→ **TASK GOAL**
Every line below between the one holding "the Red Cross was" and the one holding "vised and expanded.", inclusive, should be copied exactly, and no other line.

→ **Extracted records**

--- START ---

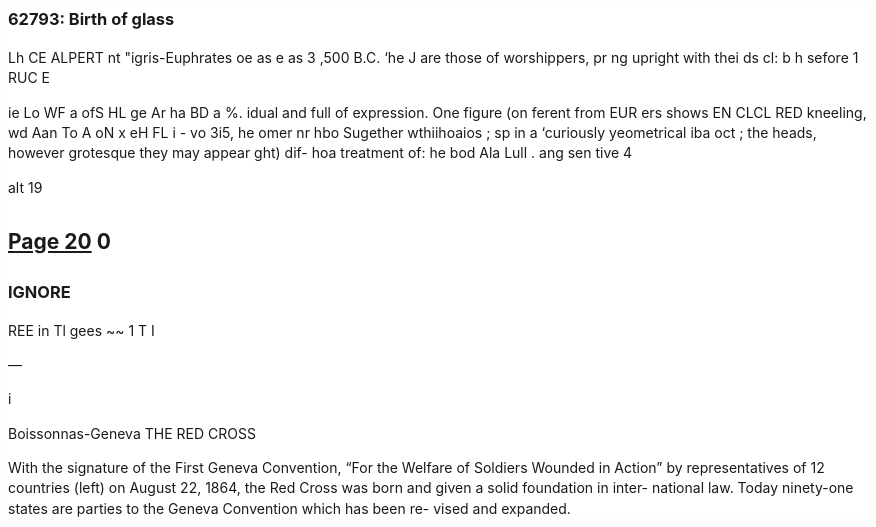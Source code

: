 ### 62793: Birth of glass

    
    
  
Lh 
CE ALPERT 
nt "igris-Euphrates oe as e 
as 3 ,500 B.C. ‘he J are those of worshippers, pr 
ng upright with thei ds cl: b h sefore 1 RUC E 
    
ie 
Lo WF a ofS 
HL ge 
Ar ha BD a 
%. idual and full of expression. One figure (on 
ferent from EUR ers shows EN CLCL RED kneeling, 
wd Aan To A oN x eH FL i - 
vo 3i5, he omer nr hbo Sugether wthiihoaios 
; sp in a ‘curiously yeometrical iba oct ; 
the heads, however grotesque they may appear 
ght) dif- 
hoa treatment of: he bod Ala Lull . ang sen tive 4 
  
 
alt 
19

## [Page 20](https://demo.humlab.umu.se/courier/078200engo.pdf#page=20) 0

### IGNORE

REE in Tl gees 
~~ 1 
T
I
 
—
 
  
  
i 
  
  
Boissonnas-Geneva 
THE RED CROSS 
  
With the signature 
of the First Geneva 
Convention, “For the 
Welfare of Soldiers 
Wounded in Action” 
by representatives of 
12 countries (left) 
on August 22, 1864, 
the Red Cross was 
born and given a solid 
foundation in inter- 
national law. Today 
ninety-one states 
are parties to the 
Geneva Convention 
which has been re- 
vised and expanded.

--- END ---
--- START ---

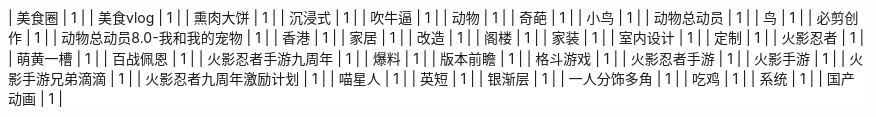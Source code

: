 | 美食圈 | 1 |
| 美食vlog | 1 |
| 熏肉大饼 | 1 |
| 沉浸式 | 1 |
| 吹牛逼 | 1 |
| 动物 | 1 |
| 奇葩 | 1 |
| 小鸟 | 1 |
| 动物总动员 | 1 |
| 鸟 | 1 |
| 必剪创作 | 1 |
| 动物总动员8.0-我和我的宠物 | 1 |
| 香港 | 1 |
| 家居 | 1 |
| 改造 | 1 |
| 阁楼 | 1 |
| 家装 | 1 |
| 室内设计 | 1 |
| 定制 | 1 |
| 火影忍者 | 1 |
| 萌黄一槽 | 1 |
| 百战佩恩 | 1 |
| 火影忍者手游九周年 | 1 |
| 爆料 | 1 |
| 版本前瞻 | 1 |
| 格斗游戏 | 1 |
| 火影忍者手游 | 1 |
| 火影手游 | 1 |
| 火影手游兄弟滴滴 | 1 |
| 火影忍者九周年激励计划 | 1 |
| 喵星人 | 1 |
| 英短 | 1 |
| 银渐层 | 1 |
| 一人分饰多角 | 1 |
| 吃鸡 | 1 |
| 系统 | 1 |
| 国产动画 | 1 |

--- END ---

→ **RESPONSE**
the Red Cross was 
born and given a solid 
foundation in inter- 
national law. Today 
ninety-one states 
are parties to the 
Geneva Convention 
which has been re- 
vised and expanded.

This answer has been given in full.